## WHAT YOU HAVE TO DO
Type the data below again exactly. Omit all pictures.

## RECORDS SUPPLIED
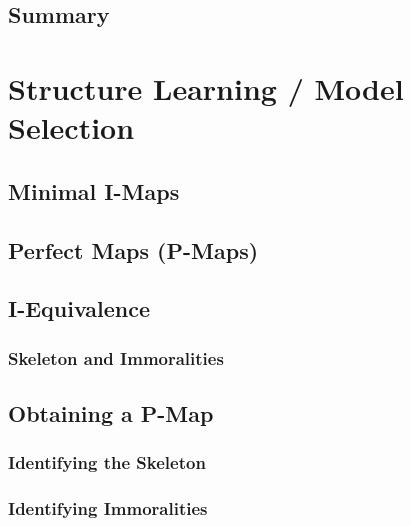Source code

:         \subsection{Summary} %

    \section{Structure Learning / Model Selection} %

        \subsection{Minimal I-Maps} %

        \subsection{Perfect Maps (P-Maps)} %

        \subsection{I-Equivalence} %

            \subsubsection{Skeleton and Immoralities} %

        \subsection{Obtaining a P-Map} %

            \subsubsection{Identifying the Skeleton} %

            \subsubsection{Identifying Immoralities} %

## EXERCISE OUTPUT
Source code

:         \subsection{Summary} %

    \section{Structure Learning / Model Selection} %

        \subsection{Minimal I-Maps} %

        \subsection{Perfect Maps (P-Maps)} %

        \subsection{I-Equivalence} %

            \subsubsection{Skeleton and Immoralities} %

        \subsection{Obtaining a P-Map} %

            \subsubsection{Identifying the Skeleton} %

            \subsubsection{Identifying Immoralities} %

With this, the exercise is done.